**Task input:**
----------

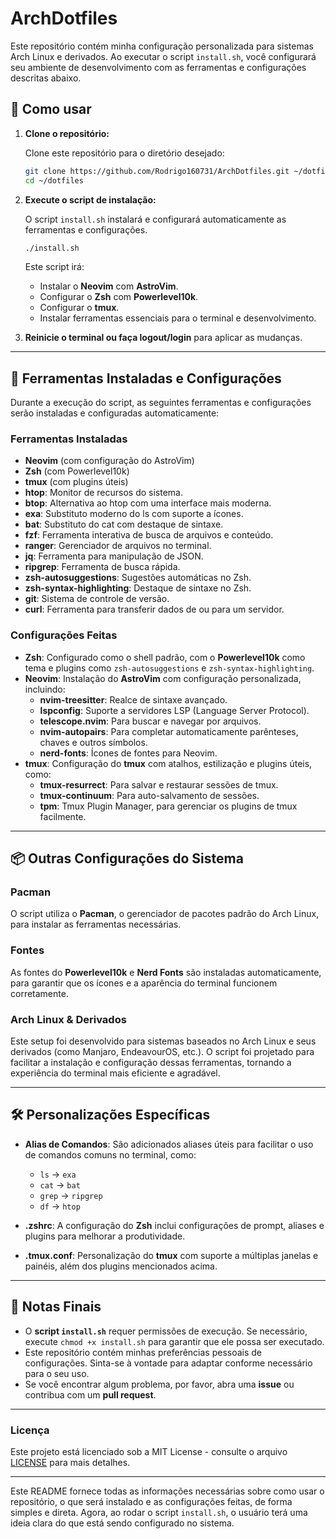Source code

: # ArchDotfiles

Este repositório contém minha configuração personalizada para sistemas Arch Linux e derivados. Ao executar o script `install.sh`, você configurará seu ambiente de desenvolvimento com as ferramentas e configurações descritas abaixo.

## 🚀 Como usar

1. **Clone o repositório:**

   Clone este repositório para o diretório desejado:

   ```bash
   git clone https://github.com/Rodrigo160731/ArchDotfiles.git ~/dotfiles
   cd ~/dotfiles
   ```

2. **Execute o script de instalação:**

   O script `install.sh` instalará e configurará automaticamente as ferramentas e configurações.

   ```bash
   ./install.sh
   ```

   Este script irá:
   - Instalar o **Neovim** com **AstroVim**.
   - Configurar o **Zsh** com **Powerlevel10k**.
   - Configurar o **tmux**.
   - Instalar ferramentas essenciais para o terminal e desenvolvimento.

3. **Reinicie o terminal ou faça logout/login** para aplicar as mudanças.

---

## 🧰 **Ferramentas Instaladas e Configurações**

Durante a execução do script, as seguintes ferramentas e configurações serão instaladas e configuradas automaticamente:

### **Ferramentas Instaladas**
- **Neovim** (com configuração do AstroVim)
- **Zsh** (com Powerlevel10k)
- **tmux** (com plugins úteis)
- **htop**: Monitor de recursos do sistema.
- **btop**: Alternativa ao htop com uma interface mais moderna.
- **exa**: Substituto moderno do ls com suporte a ícones.
- **bat**: Substituto do cat com destaque de sintaxe.
- **fzf**: Ferramenta interativa de busca de arquivos e conteúdo.
- **ranger**: Gerenciador de arquivos no terminal.
- **jq**: Ferramenta para manipulação de JSON.
- **ripgrep**: Ferramenta de busca rápida.
- **zsh-autosuggestions**: Sugestões automáticas no Zsh.
- **zsh-syntax-highlighting**: Destaque de sintaxe no Zsh.
- **git**: Sistema de controle de versão.
- **curl**: Ferramenta para transferir dados de ou para um servidor.

### **Configurações Feitas**

- **Zsh**: Configurado como o shell padrão, com o **Powerlevel10k** como tema e plugins como `zsh-autosuggestions` e `zsh-syntax-highlighting`.
- **Neovim**: Instalação do **AstroVim** com configuração personalizada, incluindo:
  - **nvim-treesitter**: Realce de sintaxe avançado.
  - **lspconfig**: Suporte a servidores LSP (Language Server Protocol).
  - **telescope.nvim**: Para buscar e navegar por arquivos.
  - **nvim-autopairs**: Para completar automaticamente parênteses, chaves e outros símbolos.
  - **nerd-fonts**: Ícones de fontes para Neovim.
- **tmux**: Configuração do **tmux** com atalhos, estilização e plugins úteis, como:
  - **tmux-resurrect**: Para salvar e restaurar sessões de tmux.
  - **tmux-continuum**: Para auto-salvamento de sessões.
  - **tpm**: Tmux Plugin Manager, para gerenciar os plugins de tmux facilmente.

---

## 📦 **Outras Configurações do Sistema**

### **Pacman**
O script utiliza o **Pacman**, o gerenciador de pacotes padrão do Arch Linux, para instalar as ferramentas necessárias.

### **Fontes**
As fontes do **Powerlevel10k** e **Nerd Fonts** são instaladas automaticamente, para garantir que os ícones e a aparência do terminal funcionem corretamente.

### **Arch Linux & Derivados**
Este setup foi desenvolvido para sistemas baseados no Arch Linux e seus derivados (como Manjaro, EndeavourOS, etc.). O script foi projetado para facilitar a instalação e configuração dessas ferramentas, tornando a experiência do terminal mais eficiente e agradável.

---

## 🛠️ **Personalizações Específicas**

- **Alias de Comandos**: São adicionados aliases úteis para facilitar o uso de comandos comuns no terminal, como:
  - `ls` → `exa`
  - `cat` → `bat`
  - `grep` → `ripgrep`
  - `df` → `htop`
  
- **.zshrc**: A configuração do **Zsh** inclui configurações de prompt, aliases e plugins para melhorar a produtividade.

- **.tmux.conf**: Personalização do **tmux** com suporte a múltiplas janelas e painéis, além dos plugins mencionados acima.

---

## 📝 **Notas Finais**

- O **script `install.sh`** requer permissões de execução. Se necessário, execute `chmod +x install.sh` para garantir que ele possa ser executado.
- Este repositório contém minhas preferências pessoais de configurações. Sinta-se à vontade para adaptar conforme necessário para o seu uso.
- Se você encontrar algum problema, por favor, abra uma **issue** ou contribua com um **pull request**.

---

### Licença

Este projeto está licenciado sob a MIT License - consulte o arquivo [LICENSE](LICENSE) para mais detalhes.

---

Este README fornece todas as informações necessárias sobre como usar o repositório, o que será instalado e as configurações feitas, de forma simples e direta. Agora, ao rodar o script `install.sh`, o usuário terá uma ideia clara do que está sendo configurado no sistema.
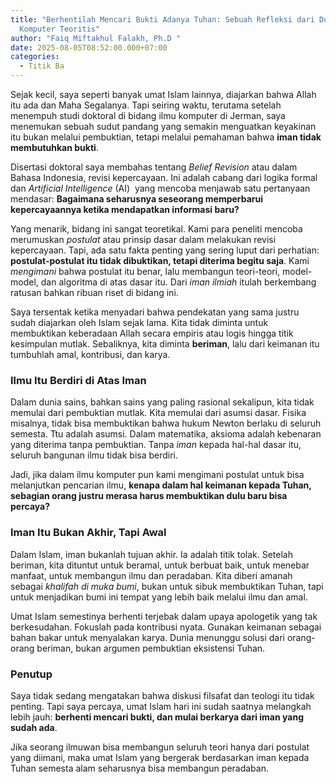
 ```yaml
---
title: "Berhentilah Mencari Bukti Adanya Tuhan: Sebuah Refleksi dari Dunia Ilmu
  Komputer Teoritis"
author: "Faiq Miftakhul Falakh, Ph.D "
date: 2025-08-05T08:52:00.000+07:00
categories:
  - Titik Ba
---
```




Sejak kecil, saya seperti banyak umat Islam lainnya, diajarkan bahwa Allah itu ada dan Maha Segalanya. Tapi seiring waktu, terutama setelah menempuh studi doktoral di bidang ilmu komputer di Jerman, saya menemukan sebuah sudut pandang yang semakin menguatkan keyakinan itu bukan melalui pembuktian, tetapi melalui pemahaman bahwa **iman tidak membutuhkan bukti**.

Disertasi doktoral saya membahas tentang *Belief Revision* atau dalam Bahasa Indonesia, revisi kepercayaan. Ini adalah cabang dari logika formal dan *Artificial Intelligence* (AI)  yang mencoba menjawab satu pertanyaan mendasar: **Bagaimana seharusnya seseorang memperbarui kepercayaannya ketika mendapatkan informasi baru?**

Yang menarik, bidang ini sangat teoretikal. Kami para peneliti mencoba merumuskan *postulat* atau prinsip dasar dalam melakukan revisi kepercayaan. Tapi, ada satu fakta penting yang sering luput dari perhatian: **postulat-postulat itu tidak dibuktikan, tetapi diterima begitu saja**. Kami *mengimani* bahwa postulat itu benar, lalu membangun teori-teori, model-model, dan algoritma di atas dasar itu. Dari *iman ilmiah* itulah berkembang ratusan bahkan ribuan riset di bidang ini.

Saya tersentak ketika menyadari bahwa pendekatan yang sama justru sudah diajarkan oleh Islam sejak lama. Kita tidak diminta untuk membuktikan keberadaan Allah secara empiris atau logis hingga titik kesimpulan mutlak. Sebaliknya, kita diminta **beriman**, lalu dari keimanan itu tumbuhlah amal, kontribusi, dan karya.

### **Ilmu Itu Berdiri di Atas Iman**

Dalam dunia sains, bahkan sains yang paling rasional sekalipun, kita tidak memulai dari pembuktian mutlak. Kita memulai dari asumsi dasar. Fisika misalnya, tidak bisa membuktikan bahwa hukum Newton berlaku di seluruh semesta. Ttu adalah asumsi. Dalam matematika, aksioma adalah kebenaran yang diterima tanpa pembuktian. Tanpa *iman* kepada hal-hal dasar itu, seluruh bangunan ilmu tidak bisa berdiri.

Jadi, jika dalam ilmu komputer pun kami mengimani postulat untuk bisa melanjutkan pencarian ilmu, **kenapa dalam hal keimanan kepada Tuhan, sebagian orang justru merasa harus membuktikan dulu baru bisa percaya?**

### **Iman Itu Bukan Akhir, Tapi Awal**

Dalam Islam, iman bukanlah tujuan akhir. Ia adalah titik tolak. Setelah beriman, kita dituntut untuk beramal, untuk berbuat baik, untuk menebar manfaat, untuk membangun ilmu dan peradaban. Kita diberi amanah sebagai *khalifah di muka bumi*, bukan untuk sibuk membuktikan Tuhan, tapi untuk menjadikan bumi ini tempat yang lebih baik melalui ilmu dan amal.

Umat Islam semestinya berhenti terjebak dalam upaya apologetik yang tak berkesudahan. Fokuslah pada kontribusi nyata. Gunakan keimanan sebagai bahan bakar untuk menyalakan karya. Dunia menunggu solusi dari orang-orang beriman, bukan argumen pembuktian eksistensi Tuhan.

### **Penutup**

Saya tidak sedang mengatakan bahwa diskusi filsafat dan teologi itu tidak penting. Tapi saya percaya, umat Islam hari ini sudah saatnya melangkah lebih jauh: **berhenti mencari bukti, dan mulai berkarya dari iman yang sudah ada**.

Jika seorang ilmuwan bisa membangun seluruh teori hanya dari postulat yang diimani, maka umat Islam yang bergerak berdasarkan iman kepada Tuhan semesta alam seharusnya bisa membangun peradaban.
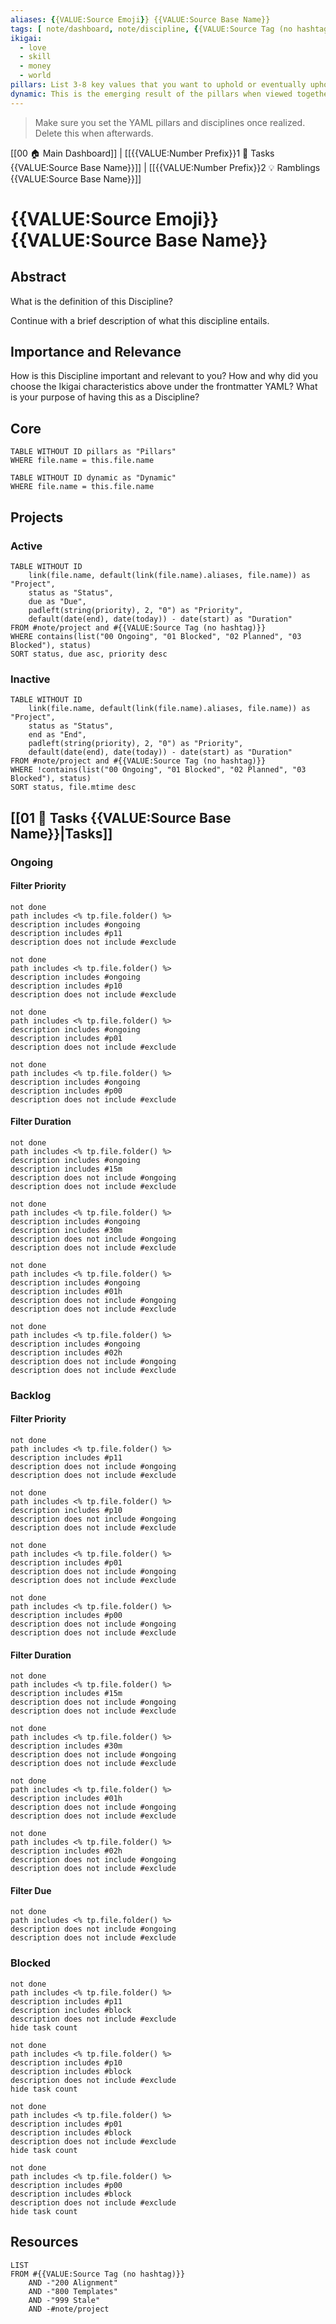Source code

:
 ```yaml
---
aliases: {{VALUE:Source Emoji}} {{VALUE:Source Base Name}}
tags: [ note/dashboard, note/discipline, {{VALUE:Source Tag (no hashtag)}} ]
ikigai: 
  - love
  - skill
  - money
  - world
pillars: List 3-8 key values that you want to uphold or eventually uphold to. They should be numbered to indicate priorities. This should also be in the YAML, but in the same order as an unordered list.
dynamic: This is the emerging result of the pillars when viewed together.
---
```

> Make sure you set the YAML pillars and disciplines once realized. Delete this when afterwards.

[[00 🏠 Main Dashboard]] | [[{{VALUE:Number Prefix}}1 🌊 Tasks {{VALUE:Source Base Name}}]] | [[{{VALUE:Number Prefix}}2 💡 Ramblings {{VALUE:Source Base Name}}]]
# {{VALUE:Source Emoji}} {{VALUE:Source Base Name}}
## Abstract
What is the definition of this Discipline?

Continue with a brief description of what this discipline entails.

## Importance and Relevance
How is this Discipline important and relevant to you? How and why did you choose the Ikigai characteristics above under the frontmatter YAML? What is your purpose of having this as a Discipline?

## Core
```dataview
TABLE WITHOUT ID pillars as "Pillars"
WHERE file.name = this.file.name
```
```dataview
TABLE WITHOUT ID dynamic as "Dynamic"
WHERE file.name = this.file.name
```

## Projects
### Active
```dataview
TABLE WITHOUT ID
	link(file.name, default(link(file.name).aliases, file.name)) as "Project",
	status as "Status",
	due as "Due",
	padleft(string(priority), 2, "0") as "Priority",
	default(date(end), date(today)) - date(start) as "Duration"
FROM #note/project and #{{VALUE:Source Tag (no hashtag)}}
WHERE contains(list("00 Ongoing", "01 Blocked", "02 Planned", "03 Blocked"), status)
SORT status, due asc, priority desc
```

### Inactive
```dataview
TABLE WITHOUT ID
	link(file.name, default(link(file.name).aliases, file.name)) as "Project",
	status as "Status",
	end as "End",
	padleft(string(priority), 2, "0") as "Priority",
	default(date(end), date(today)) - date(start) as "Duration"
FROM #note/project and #{{VALUE:Source Tag (no hashtag)}}
WHERE !contains(list("00 Ongoing", "01 Blocked", "02 Planned", "03 Blocked"), status)
SORT status, file.mtime desc
```

## [[01 🌊 Tasks {{VALUE:Source Base Name}}|Tasks]]
### Ongoing
#### Filter Priority
```tasks
not done
path includes <% tp.file.folder() %>
description includes #ongoing
description includes #p11
description does not include #exclude 
```
```tasks
not done
path includes <% tp.file.folder() %>
description includes #ongoing
description includes #p10 
description does not include #exclude 
```
```tasks
not done
path includes <% tp.file.folder() %>
description includes #ongoing
description includes #p01 
description does not include #exclude 
```
```tasks
not done
path includes <% tp.file.folder() %>
description includes #ongoing
description includes #p00
description does not include #exclude 
```

#### Filter Duration
```tasks
not done
path includes <% tp.file.folder() %>
description includes #ongoing 
description includes #15m
description does not include #ongoing
description does not include #exclude 
```
```tasks
not done
path includes <% tp.file.folder() %>
description includes #ongoing 
description includes #30m 
description does not include #ongoing
description does not include #exclude 
```
```tasks
not done
path includes <% tp.file.folder() %>
description includes #ongoing 
description includes #01h 
description does not include #ongoing
description does not include #exclude 
```
```tasks
not done
path includes <% tp.file.folder() %>
description includes #ongoing 
description includes #02h 
description does not include #ongoing
description does not include #exclude 
```

### Backlog
#### Filter Priority
```tasks
not done
path includes <% tp.file.folder() %>
description includes #p11
description does not include #ongoing
description does not include #exclude 
```
```tasks
not done
path includes <% tp.file.folder() %>
description includes #p10 
description does not include #ongoing
description does not include #exclude 
```
```tasks
not done
path includes <% tp.file.folder() %>
description includes #p01 
description does not include #ongoing
description does not include #exclude 
```
```tasks
not done
path includes <% tp.file.folder() %>
description includes #p00
description does not include #ongoing
description does not include #exclude 
```

#### Filter Duration
```tasks
not done
path includes <% tp.file.folder() %>
description includes #15m
description does not include #ongoing
description does not include #exclude 
```
```tasks
not done
path includes <% tp.file.folder() %>
description includes #30m 
description does not include #ongoing
description does not include #exclude 
```
```tasks
not done
path includes <% tp.file.folder() %>
description includes #01h 
description does not include #ongoing
description does not include #exclude 
```
```tasks
not done
path includes <% tp.file.folder() %>
description includes #02h 
description does not include #ongoing
description does not include #exclude 
```

#### Filter Due
```tasks
not done
path includes <% tp.file.folder() %>
description does not include #ongoing
description does not include #exclude 
```

### Blocked
```tasks
not done
path includes <% tp.file.folder() %>
description includes #p11
description includes #block
description does not include #exclude 
hide task count
```
```tasks
not done
path includes <% tp.file.folder() %>
description includes #p10 
description includes #block
description does not include #exclude 
hide task count
```
```tasks
not done
path includes <% tp.file.folder() %>
description includes #p01 
description includes #block
description does not include #exclude 
hide task count
```
```tasks
not done
path includes <% tp.file.folder() %>
description includes #p00
description includes #block
description does not include #exclude 
hide task count
```

## Resources
```dataview
LIST
FROM #{{VALUE:Source Tag (no hashtag)}}
	AND -"200 Alignment" 
	AND -"800 Templates" 
	AND -"999 Stale"
	AND -#note/project
```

----------

**Activity:**
For the records above, state the number of lines that include the string "necessário" and add nothing.

**Solution for this exercise:**
2